VAS measurements at arrival to the PACU, 1 h, 2 h, and 6 h postoperative were significantly lower in group 1 than in group 2 (p < 0.05). Total pethidine consumption in the first 24 hours postoperatively was significantly lower in group 1 (43.04 ± 14.52 mg) than in group 2 (59.32 ± 18.34 mg); p = 0.002. Aminophylline significantly decreased the incidence of moderate-to-severe CRBD at PACU arrival and 1 h after surgery (p = 0.005 and 0.007, respectively). There was no significant variation between both groups regarding side effects.

Conclusions

In patients undergoing ureteroscopic lithotripsy, intraoperative IV aminophylline infusion reduced postoperative pain and opioid consumption. It also decreased the incidence of early moderate-to-severe CRBD without evidence of intraoperative hemodynamic alterations or postoperative side effects.

1. Introduction

Ureteroscopy (URS) is a well-established, minimally invasive diagnostic and therapeutic method for upper urinary tract diseases. It is the most common upper urinary tract urolithiasis procedure [Citation1].
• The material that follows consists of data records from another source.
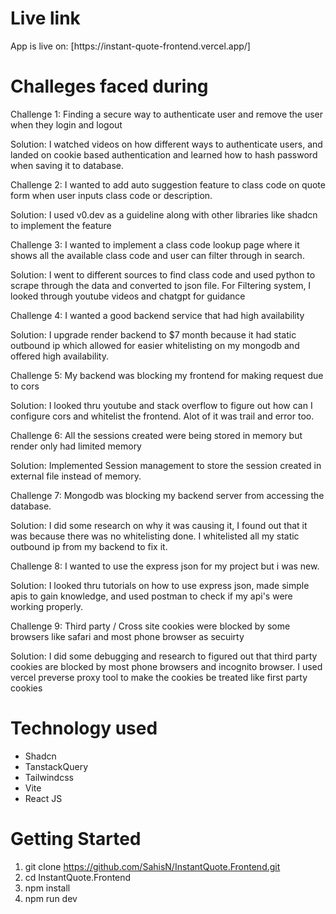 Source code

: # Live link
<p>App is live on: [https://instant-quote-frontend.vercel.app/] </p>


# Challeges faced during
<p> Challenge 1: Finding a secure way to authenticate user and remove the user when they login and logout <p>
<p> Solution: I watched videos on how different ways to authenticate users, and landed on cookie based authentication and learned how to hash password when saving it to database. <p>

<p> Challenge 2: I wanted to add auto suggestion feature to class code on quote form when user inputs class code or description. </p>
Solution: I used v0.dev as a guideline along with other libraries like shadcn to implement the feature

<p> Challenge 3: I wanted to implement a class code lookup page where it shows all the available class code and user can filter through in search. </p>
<p> Solution: I went to different sources to find class code and used python to scrape through the data and converted to json file. For Filtering system, I looked through youtube videos and chatgpt for guidance  </p>

 <p>Challenge 4: I wanted a good backend service that had high availability  </p>
<p>Solution: I upgrade render backend to $7 month because it had static outbound ip which allowed for easier whitelisting on my mongodb and offered high availability.  </p>

<p>Challenge 5: My backend was blocking my frontend for making request due to cors  </p>
<p>Solution: I looked thru youtube and stack overflow to figure out how can I configure cors and whitelist the frontend. Alot of it was trail and error too.  </p>

<p>Challenge 6: All the sessions created were being stored in memory but render only had limited memory  </p>
<p>Solution: Implemented Session management to store the session created in external file instead of memory.  </p>

<p>Challenge 7: Mongodb was blocking my backend server from accessing the database.  </p>
<p>Solution: I did some research on why it was causing it, I found out that it was because there was no whitelisting done. I whitelisted all my static outbound ip from my backend to fix it.  </p>

<p>Challenge 8: I wanted to use the express json for my project but i was new.  </p>
<p>Solution: I looked thru tutorials on how to use express json, made simple apis to gain knowledge, and used postman to check if my api's were working properly.  </p>

<p> Challenge 9: Third party / Cross site cookies were blocked by some browsers like safari and most phone browser as secuirty
<p> Solution: I did some debugging and research to figured out that third party cookies are blocked by most phone browsers and incognito browser. I used vercel preverse proxy tool to make the cookies be treated like first party cookies</p>

# Technology used

- Shadcn
- TanstackQuery
- Tailwindcss
- Vite
- React JS

# Getting Started

1. git clone https://github.com/SahisN/InstantQuote.Frontend.git
2. cd InstantQuote.Frontend
3. npm install
4. npm run dev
URS frequently results in postoperative pain due to renal capsule distension and mechanoreceptor activation in the kidney and ureter [Citation2]. Other possible pain mechanisms are ureteral spasms [Citation3], and activation of chemoreceptors by mucosal irritation, ischemia, and inflammation [Citation4,Citation5]. In addition, the use of a ureteral access sheath has been linked to a rise in the production of the ureteral wall’s inflammatory mediators, such as cyclooxygenase-2 (COX-2) and tumor necrosis factor-alpha (TNFα), which may contribute to higher postoperative pain [Citation6].

Also, double-J (D-J) stent placement may be necessary to avoid complications in high-risk patients (residual stone fragments, ureteral edema or trauma, perforation, bleeding) [Citation7]. It causes discomfort and contributes to postoperative pain due to the ureteral spasm associated with the D-J movement in the ureter [Citation8,Citation9].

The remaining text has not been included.